10. A computer device comprising a computer readable storage medium, a processor, and a thermostable enzyme protein sequence generation program stored in the computer readable storage medium, wherein the thermostable enzyme protein sequence generation program when executed by the processor implements the thermostable enzyme protein sequence generation method according to any one of claims 1 to 7.

Technical Field

The invention belongs to the technical field of biological medicines, and particularly relates to a method for generating a protein sequence of a high-thermal-stability enzyme, a protein sequence generating device, a computer readable storage medium and computer equipment.

Background

Enzymes with high thermal stability play an extremely important role in the fields of biofuels, biochemical engineering and the like. The traditional acquisition method is mainly implemented by separating from thermophilic bacteria and putting the thermophilic bacteria into industrial use after experimental verification, improvement and optimization. However, the number of enzymes separated by the traditional separation method is limited, and the requirement of more and more abundant industrial specific scenes cannot be met, so that the de novo design of some brand-new enzymes with high thermal stability becomes more important. At present, two main methods are those based on rational design, mainly based on structural modification, and those based on directed evolution, but these modification capabilities have certain limitations, and the number of enzymes with high thermal stability is limited. The method based on rational design needs to know information such as enzyme structure in more detail, is very familiar with the existing modification method, has more complex modification process and is difficult to generate in batches; the method based on the directed evolution screens corresponding enzymes from a random mutation library by establishing the random mutation library, but the method has low success rate and huge workload and is difficult to generate in batches. Meanwhile, neither method can perform systematic comparative analysis on the sequence from the theoretical point of view.

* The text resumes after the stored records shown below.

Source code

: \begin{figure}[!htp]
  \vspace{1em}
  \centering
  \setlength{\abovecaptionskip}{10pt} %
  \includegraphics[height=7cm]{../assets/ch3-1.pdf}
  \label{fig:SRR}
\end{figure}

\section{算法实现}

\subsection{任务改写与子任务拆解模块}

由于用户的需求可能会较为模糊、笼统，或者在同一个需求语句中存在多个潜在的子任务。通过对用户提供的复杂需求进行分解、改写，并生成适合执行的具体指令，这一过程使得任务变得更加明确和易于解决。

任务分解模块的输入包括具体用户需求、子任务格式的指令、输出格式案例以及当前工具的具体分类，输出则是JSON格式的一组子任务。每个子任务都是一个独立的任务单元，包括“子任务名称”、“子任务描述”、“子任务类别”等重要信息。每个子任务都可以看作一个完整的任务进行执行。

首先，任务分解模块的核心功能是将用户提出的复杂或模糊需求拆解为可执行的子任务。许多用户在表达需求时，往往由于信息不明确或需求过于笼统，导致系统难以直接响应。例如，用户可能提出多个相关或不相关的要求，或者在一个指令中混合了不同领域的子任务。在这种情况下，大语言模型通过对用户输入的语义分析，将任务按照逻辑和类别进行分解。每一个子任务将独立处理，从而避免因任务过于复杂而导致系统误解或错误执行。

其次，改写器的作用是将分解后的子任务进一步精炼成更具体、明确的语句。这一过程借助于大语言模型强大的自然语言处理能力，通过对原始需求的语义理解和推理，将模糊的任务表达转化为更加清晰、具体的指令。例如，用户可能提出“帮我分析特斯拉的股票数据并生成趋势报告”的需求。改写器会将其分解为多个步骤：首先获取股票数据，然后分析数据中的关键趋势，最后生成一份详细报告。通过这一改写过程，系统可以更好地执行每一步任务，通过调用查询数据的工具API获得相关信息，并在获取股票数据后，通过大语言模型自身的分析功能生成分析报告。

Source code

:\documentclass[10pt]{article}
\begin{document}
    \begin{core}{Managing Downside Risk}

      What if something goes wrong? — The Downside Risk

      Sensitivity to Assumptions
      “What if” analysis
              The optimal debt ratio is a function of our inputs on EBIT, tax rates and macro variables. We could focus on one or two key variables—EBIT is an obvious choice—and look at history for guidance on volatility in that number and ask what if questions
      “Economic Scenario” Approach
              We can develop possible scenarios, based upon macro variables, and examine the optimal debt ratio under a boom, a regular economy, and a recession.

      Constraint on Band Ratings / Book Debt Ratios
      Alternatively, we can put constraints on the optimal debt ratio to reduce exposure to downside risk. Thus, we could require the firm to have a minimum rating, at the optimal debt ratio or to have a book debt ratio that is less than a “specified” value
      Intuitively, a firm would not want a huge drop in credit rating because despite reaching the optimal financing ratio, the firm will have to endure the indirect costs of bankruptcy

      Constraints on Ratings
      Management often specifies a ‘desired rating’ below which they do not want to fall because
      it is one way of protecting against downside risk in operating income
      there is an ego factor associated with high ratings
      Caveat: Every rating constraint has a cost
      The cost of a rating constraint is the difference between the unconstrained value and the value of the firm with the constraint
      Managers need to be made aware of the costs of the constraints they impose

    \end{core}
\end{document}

Therefore, there is a need to develop a method for designing a novel enzyme with high thermal stability in a batch manner.

Disclosure of Invention

(I) technical problems to be solved by the invention

The technical problem solved by the invention is as follows: how to rapidly generate protein sequences of enzymes with high thermal stability in batches.

(II) the technical scheme adopted by the invention

A method for producing a protein sequence of a thermostable enzyme, comprising:

obtaining a training sample, wherein the training sample comprises protein sequence data of a specific enzyme class with a tolerance temperature larger than a preset value;

training a pre-constructed generative confrontation network model by using a training sample to obtain a protein sequence generative model;

generating a batch of protein sequence data using the protein sequence generation model.

The generating confrontation network model comprises a generator and a discriminator, and the specific method for training the pre-constructed generating confrontation network model by utilizing the training sample to obtain the protein sequence generating model comprises the following steps:

inputting random noise into a generator, outputting generated data by the generator, and selecting partial data from the training samples as real data;

inputting the generated data and the real data into the discriminator together, and outputting a discrimination result by the discriminator;

adjusting network parameters of the generator and the discriminator according to a discrimination result to complete a round of training;

and repeating the training steps until a preset training condition is met to obtain the protein sequence generation model.

Preferably, the method of obtaining training samples comprises:

obtaining proteome sequences of various microorganisms with tolerance temperature greater than a predetermined value;

determining target enzymes in the same category as the specific enzymes from the proteome sequences, and extracting target protein sequences of the target enzymes;

and clustering the target protein sequence by using a sequence clustering algorithm to obtain a plurality of cluster-like protein sequences, and selecting the protein sequences with the cluster-like size larger than a threshold value as training samples.

Preferably, the training sample further includes protein sequence data of an initial sample enzyme in the same class as the specific class of enzyme, and before the training of the pre-constructed generative confrontation network model by using the training sample, the protein sequence generation method further includes:

and pre-training a generative confrontation network model by using the protein sequence data of the initial sample enzyme to obtain the pre-constructed generative confrontation network model.

Preferably, the specific class of enzyme and the initial sample enzyme are both enzymes under any layer four enzyme numbering in the enzyme Commission nomenclature.

Preferably, the method for generating a protein sequence further comprises:

comparing each protein sequence in the batch of protein sequence data to the partial protein sequence data, respectively, to determine a similarity of each protein sequence;

sequencing the protein sequences according to the sequence of similarity from high to low, and dividing the protein sequences into a plurality of intervals;

selecting a plurality of protein sequences from each interval, and performing synthesis expression according to each selected protein sequence to generate corresponding enzyme;

measuring the dissolution temperature of each enzyme, and screening out the protein sequence corresponding to the enzyme with the dissolution temperature being more than or equal to the preset temperature as a new protein sequence with high thermal stability.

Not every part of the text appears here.